In a close game, nothing can be left to chance.
No wonder Urban Meyer is making sure to go over all the details before his fourth-ranked Ohio State Buckeyes host No. 23 Wisconsin on Saturday night.
"It is very much a game that I think our players and their players know that it's going to come down (to the finish)," Meyer said. "This will be a classic game."
The game will be the Big Ten opener for Ohio State (4-0) and its first real test after slicing through four subpar non-conference cupcakes.
"We have to take our games to a different level," Buckeyes linebacker Curtis Grant said. "Anybody who gets in that game has to maximize their talent and just go out and play. We're in the Big Ten now and nothing's guaranteed, nothing's promised."
Wisconsin (3-1, 1-0 Big Ten) and Ohio State have a history of playing tight games that teeter on one dramatic moment.
Two years ago, the Buckeyes' Braxton Miller avoided a rush and hurled a 40-yard touchdown pass with 20 seconds left to win it 33-29 after Wisconsin had taken the lead with a touchdown with 1:18 remaining. Last year the Badgers' Curt Phillips flipped a 5-yard TD pass to Jacob Pedersen to force overtime, where Ohio State won 21-14.
"As much as you like coaching in those games, there's also the competitive spirit of the whole thing," Meyer said. "You know the preparation has got to be, cross all the t's, dot all the i's."
After a soft early schedule — their opponents are 3-10 with each of the wins against FCS schools — the Buckeyes know they're in for all they can handle in their Big Ten opener.
"It's going to be a tough game," center Corey Linsley said. "I've watched them on film. I mean, typical Wisconsin. The defense is tough, hard-nosed, they come at you, never take a play off. It was like that last year, and I'm sure it's going to be like that again this year."
Typical Wisconsin, except that the Badgers have a new coach. Gary Andersen is a former assistant to Meyer at Utah, and remains a good friend.
One thing that hasn't changed is that the Badgers do not ever seem to be intimidated by the Buckeyes.
Ohio State has gone 5-3 over the last decade against Wisconsin (the teams didn't meet in 2005-06 in the Big Ten's rotating schedule). Four of the games have been decided by seven or fewer points.
Wisconsin has won two of the last three times it has faced an Ohio State team ranked in the top five, beating a top-ranked Buckeyes squad in 2010 and a No. 3-ranked team in 2003.
Also, the Buckeyes come in with the nation's longest winning streak in the Football Bowl Subdivision, 16 straight wins. It was the Badgers who ended it the last time Ohio State won this many in a row, winning 17-10 in 2003.
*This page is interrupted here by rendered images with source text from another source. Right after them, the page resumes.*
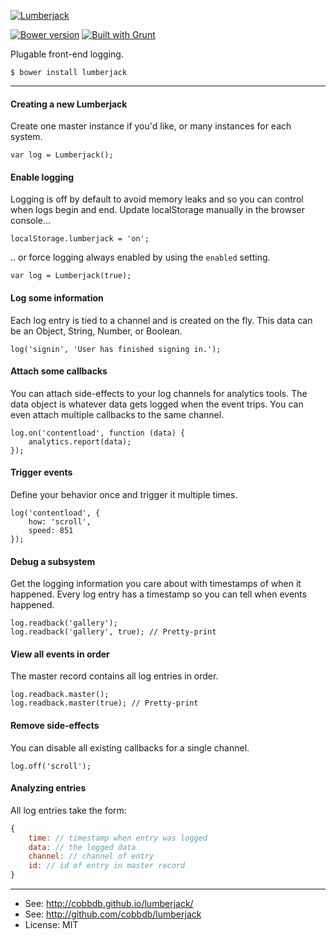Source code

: [![Lumberjack](http://i.imgur.com/d0rKge1.png)](https://cobbdb.github.io/lumberjack)

[![Bower version](https://badge.fury.io/bo/lumberjack.svg)](http://badge.fury.io/bo/lumberjack) [![Built with Grunt](https://cdn.gruntjs.com/builtwith.png)](http://gruntjs.com/)

Plugable front-end logging.

    $ bower install lumberjack

-------------
#### Creating a new Lumberjack
Create one master instance if you'd like, or many instances for each system.

    var log = Lumberjack();

#### Enable logging
Logging is off by default to avoid memory leaks and so you can control when logs
begin and end. Update localStorage manually in the browser console...

    localStorage.lumberjack = 'on';

.. or force logging always enabled by using the `enabled` setting.

    var log = Lumberjack(true);

#### Log some information
Each log entry is tied to a channel and is created on the fly. This data
can be an Object, String, Number, or Boolean.

    log('signin', 'User has finished signing in.');

#### Attach some callbacks
You can attach side-effects to your log channels for analytics tools.
The data object is whatever data gets logged when the event trips.
You can even attach multiple callbacks to the same channel.

    log.on('contentload', function (data) {
        analytics.report(data);
    });

#### Trigger events
Define your behavior once and trigger it multiple times.

    log('contentload', {
        how: 'scroll',
        speed: 851
    });

#### Debug a subsystem
Get the logging information you care about with timestamps of when it happened.
Every log entry has a timestamp so you can tell when events happened.

    log.readback('gallery');
    log.readback('gallery', true); // Pretty-print

#### View all events in order
The master record contains all log entries in order.

    log.readback.master();
    log.readback.master(true); // Pretty-print

#### Remove side-effects
You can disable all existing callbacks for a single channel.

    log.off('scroll');

#### Analyzing entries
All log entries take the form:
```js
{
    time: // timestamp when entry was logged
    data: // the logged data
    channel: // channel of entry
    id: // id of entry in master record
}
```

---------
* See: http://cobbdb.github.io/lumberjack/
* See: http://github.com/cobbdb/lumberjack
* License: MIT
"It's one of the biggest ones we've got on the schedule," wide receiver Evan Spencer said. "We definitely have to take care of business this week."
It may be "typical Wisconsin," but this is not a typical week for the Buckeyes. They are juggling two starting quarterbacks — last year's Big Ten offensive player of the year, Braxton Miller, and his stellar "backup," Kenny Guiton.
Miller sprained a ligament in his left knee early in the second game and hasn't played since, with the largely unproven and untested Guiton stepping in and stealing the spotlight.
He threw a school-record six touchdown passes — all in the first half — of Saturday's 76-0 romp over FCS team Florida A&M.
Meyer said that even though Guiton has the hot hand — he's been the Big Ten's offensive player of the week after each of the past two games and was the Walter Camp national award winner after throwing three TD passes in the opening 6 minutes at California — Miller will start if he's healthy.
He said Miller was 90-percent healthy.
"I know Braxton, if he has a good week of practice, will start," Meyer said. "We'll see how practice goes this week."